No es el fantasma del miedo lo que agita a este grupo de mujeres, sino el odio del que pudieran ser objeto, “porque a diferencia del caso María Soledad o los crímenes de La Dársena, que lograron voltear la estructura de los poderes políticos, estos ecos del asesinato de Silvia Andrea nunca traspasaron los límites del pueblo”, lamenta Reina. “Quién te dice que no tengamos que irnos de aquí”, piensa en voz alta Raquel, si en definitiva, replica, nunca les respondieron las cartas enviadas a los legisladores del Concejo Deliberante ni los pedidos de ayuda que llegaron a algunos despachos del gobierno nacional.
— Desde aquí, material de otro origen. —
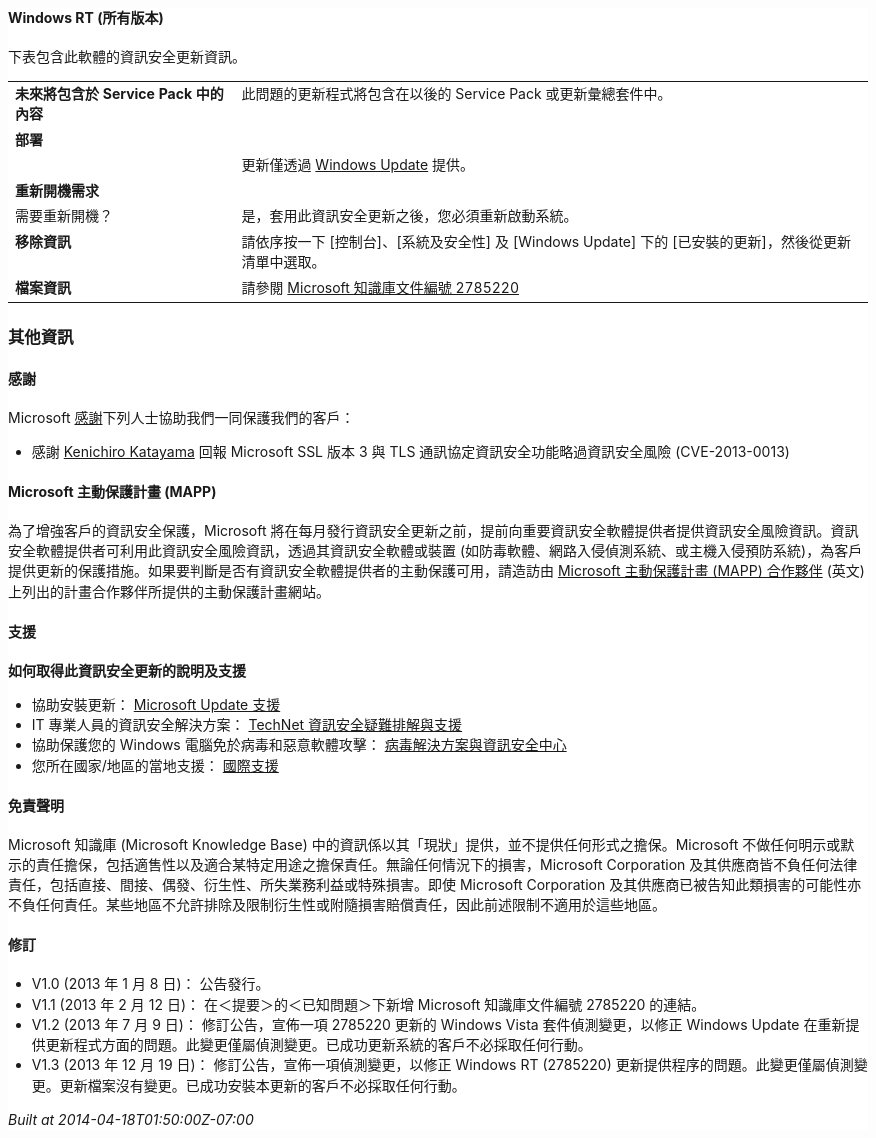 #### Windows RT (所有版本)
  
下表包含此軟體的資訊安全更新資訊。
  
|                                                |                                                                                                               |  
|------------------------------------------------|---------------------------------------------------------------------------------------------------------------|  
| **未來將包含於 Service Pack 中的內容** | 此問題的更新程式將包含在以後的 Service Pack 或更新彙總套件中。                                                |  
| **部署**                                       |                                                                                                               |  
|                                                | 更新僅透過 [Windows Update](http://fe1.update.microsoft.com/microsoftupdate/v6/vistadefault.aspx) 提供。      |  
| **重新開機需求**                               |                                                                                                               |  
| 需要重新開機？                                 | 是，套用此資訊安全更新之後，您必須重新啟動系統。                                                              |  
| **移除資訊**                                   | 請依序按一下 \[控制台\]、\[系統及安全性\] 及 \[Windows Update\] 下的 \[已安裝的更新\]，然後從更新清單中選取。 |  
| **檔案資訊**                                   | 請參閱 [Microsoft 知識庫文件編號 2785220](http://support.microsoft.com/kb/2785220?ln=zh-tw)                   |
  
### 其他資訊
  
#### 感謝
  
Microsoft [感謝](http://technet.microsoft.com/zh-tw/security/gg309157.aspx)下列人士協助我們一同保護我們的客戶：
  
-   感謝 [Kenichiro Katayama](https://twitter.com/pin_ptr) 回報 Microsoft SSL 版本 3 與 TLS 通訊協定資訊安全功能略過資訊安全風險 (CVE-2013-0013)
  
#### Microsoft 主動保護計畫 (MAPP)
  
為了增強客戶的資訊安全保護，Microsoft 將在每月發行資訊安全更新之前，提前向重要資訊安全軟體提供者提供資訊安全風險資訊。資訊安全軟體提供者可利用此資訊安全風險資訊，透過其資訊安全軟體或裝置 (如防毒軟體、網路入侵偵測系統、或主機入侵預防系統)，為客戶提供更新的保護措施。如果要判斷是否有資訊安全軟體提供者的主動保護可用，請造訪由 [Microsoft 主動保護計畫 (MAPP) 合作夥伴](http://technet.microsoft.com/zh-tw/security/dn467918) (英文) 上列出的計畫合作夥伴所提供的主動保護計畫網站。
  
#### 支援
  
**如何取得此資訊安全更新的說明及支援**
  
-   協助安裝更新： [Microsoft Update 支援](http://support.microsoft.com/ph/6527?ln=zh-tw)  
-   IT 專業人員的資訊安全解決方案： [TechNet 資訊安全疑難排解與支援](http://technet.microsoft.com/security/bb980617.aspx)  
-   協助保護您的 Windows 電腦免於病毒和惡意軟體攻擊： [病毒解決方案與資訊安全中心](http://support.microsoft.com/contactus/cu_sc_virsec_master?ln=zh-tw)  
-   您所在國家/地區的當地支援： [國際支援](http://support.microsoft.com/common/international.aspx?ln=zh-tw)
  
#### 免責聲明
  
Microsoft 知識庫 (Microsoft Knowledge Base) 中的資訊係以其「現狀」提供，並不提供任何形式之擔保。Microsoft 不做任何明示或默示的責任擔保，包括適售性以及適合某特定用途之擔保責任。無論任何情況下的損害，Microsoft Corporation 及其供應商皆不負任何法律責任，包括直接、間接、偶發、衍生性、所失業務利益或特殊損害。即使 Microsoft Corporation 及其供應商已被告知此類損害的可能性亦不負任何責任。某些地區不允許排除及限制衍生性或附隨損害賠償責任，因此前述限制不適用於這些地區。
  
#### 修訂
  
-   V1.0 (2013 年 1 月 8 日)： 公告發行。  
-   V1.1 (2013 年 2 月 12 日)： 在＜提要＞的＜已知問題＞下新增 Microsoft 知識庫文件編號 2785220 的連結。  
-   V1.2 (2013 年 7 月 9 日)： 修訂公告，宣佈一項 2785220 更新的 Windows Vista 套件偵測變更，以修正 Windows Update 在重新提供更新程式方面的問題。此變更僅屬偵測變更。已成功更新系統的客戶不必採取任何行動。  
-   V1.3 (2013 年 12 月 19 日)： 修訂公告，宣佈一項偵測變更，以修正 Windows RT (2785220) 更新提供程序的問題。此變更僅屬偵測變更。更新檔案沒有變更。已成功安裝本更新的客戶不必採取任何行動。
  
*Built at 2014-04-18T01:50:00Z-07:00*
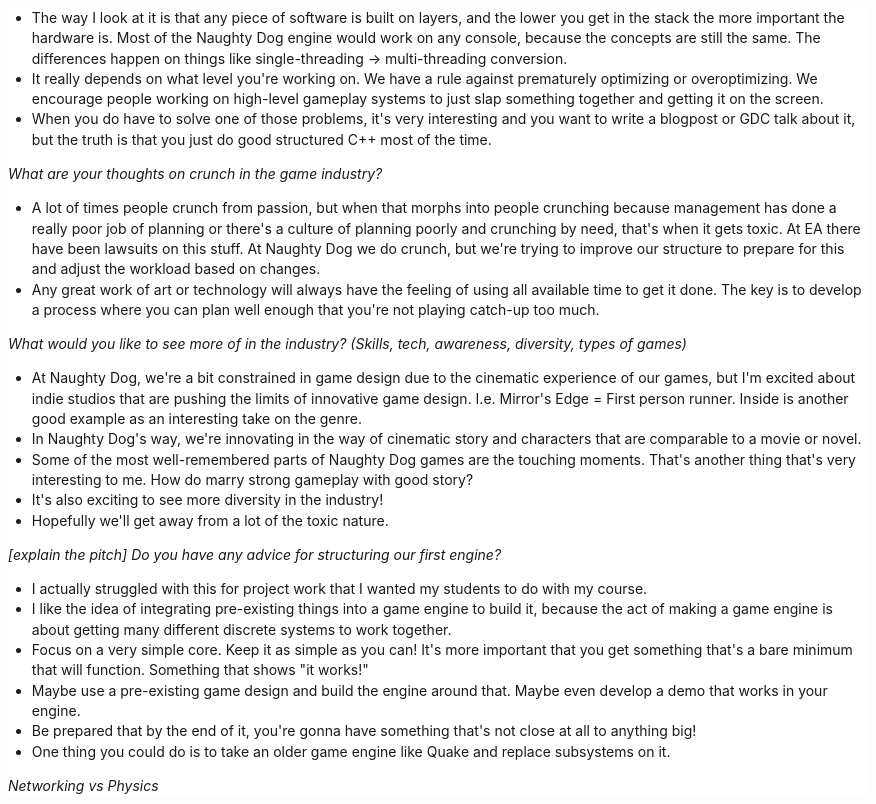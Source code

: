 

*   The way I look at it is that any piece of software is built on layers, and the lower you get in the stack the more important the hardware is. Most of the Naughty Dog engine would work on any console, because the concepts are still the same. The differences happen on things like single-threading -> multi-threading conversion.
*   It really depends on what level you're working on. We have a rule against prematurely optimizing or overoptimizing. We encourage people working on high-level gameplay systems to just slap something together and getting it on the screen.
*   When you do have to solve one of those problems, it's very interesting and you want to write a blogpost or GDC talk about it, but the truth is that you just do good structured C++ most of the time.

_What are your thoughts on crunch in the game industry?_



*   A lot of times people crunch from passion, but when that morphs into people crunching because management has done a really poor job of planning or there's a culture of planning poorly and crunching by need, that's when it gets toxic. At EA there have been lawsuits on this stuff. At Naughty Dog we do crunch, but we're trying to improve our structure to prepare for this and adjust the workload based on changes.
*   Any great work of art or technology will always have the feeling of using all available time to get it done. The key is to develop a process where you can plan well enough that you're not playing catch-up too much.

_What would you like to see more of in the industry? (Skills, tech, awareness, diversity, types of games)_



*   At Naughty Dog, we're a bit constrained in game design due to the cinematic experience of our games, but I'm excited about indie studios that are pushing the limits of innovative game design. I.e. Mirror's Edge = First person runner. Inside is another good example as an interesting take on the genre.
*   In Naughty Dog's way, we're innovating in the way of cinematic story and characters that are comparable to a movie or novel.
*   Some of the most well-remembered parts of Naughty Dog games are the touching moments. That's another thing that's very interesting to me. How do marry strong gameplay with good story?
*   It's also exciting to see more diversity in the industry!
*   Hopefully we'll get away from a lot of the toxic nature.

_[explain the pitch] Do you have any advice for structuring our first engine?_



*   I actually struggled with this for project work that I wanted my students to do with my course.
*   I like the idea of integrating pre-existing things into a game engine to build it, because the act of making a game engine is about getting many different discrete systems to work together.
*   Focus on a very simple core. Keep it as simple as you can! It's more important that you get something that's a bare minimum that will function. Something that shows "it works!"
*   Maybe use a pre-existing game design and build the engine around that. Maybe even develop a demo that works in your engine.
*   Be prepared that by the end of it, you're gonna have something that's not close at all to anything big!
*   One thing you could do is to take an older game engine like Quake and replace subsystems on it.

_Networking vs Physics_


[^1]: John Carmack: _"I am now allowing the client to guess at the results of the users movement until the authoritative response from the server comes through. This is a biiiig architectural change. The client now needs to know about solidity of objects, friction, gravity, etc. I am sad to see the elegant client-as-terminal setup go away, but I am practical above idealistic."_ For more, see: [Gaffer on games: What Every Programmer Needs To Know About Game Networking](https://gafferongames.com/post/what_every_programmer_needs_to_know_about_game_networking/)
Cuando se les sugiere la posibilidad de observarse a sí mismas como el punto de inflexión que torció el círculo de abusos contra jóvenes de ese pueblo, prefieren anteponer la emergencia de un discurso que exija “el surgimiento de la verdad en algún momento, porque aquí se trató de un crimen político con encubrimiento, con una carga extra por la sugerencia solapada y permanente del poder provincial para que no se nacionalice el tema”, sostiene Basso, y recuerda que sólo el titular de Cáritas Posadas, el sacerdote Juan Carlos Belgrano, tuvo alguna vez “la deferencia de alentarnos para que no bajemos los brazos. Justo él, que venía de confesar en un programa de televisión que había sido uno de los chicos abusados por un profesor en un colegio católico donde estudiaba, en San Isidro. Qué nos quedaba por esperar a nosotras, personas humildes, del crimen de una chica pobre”.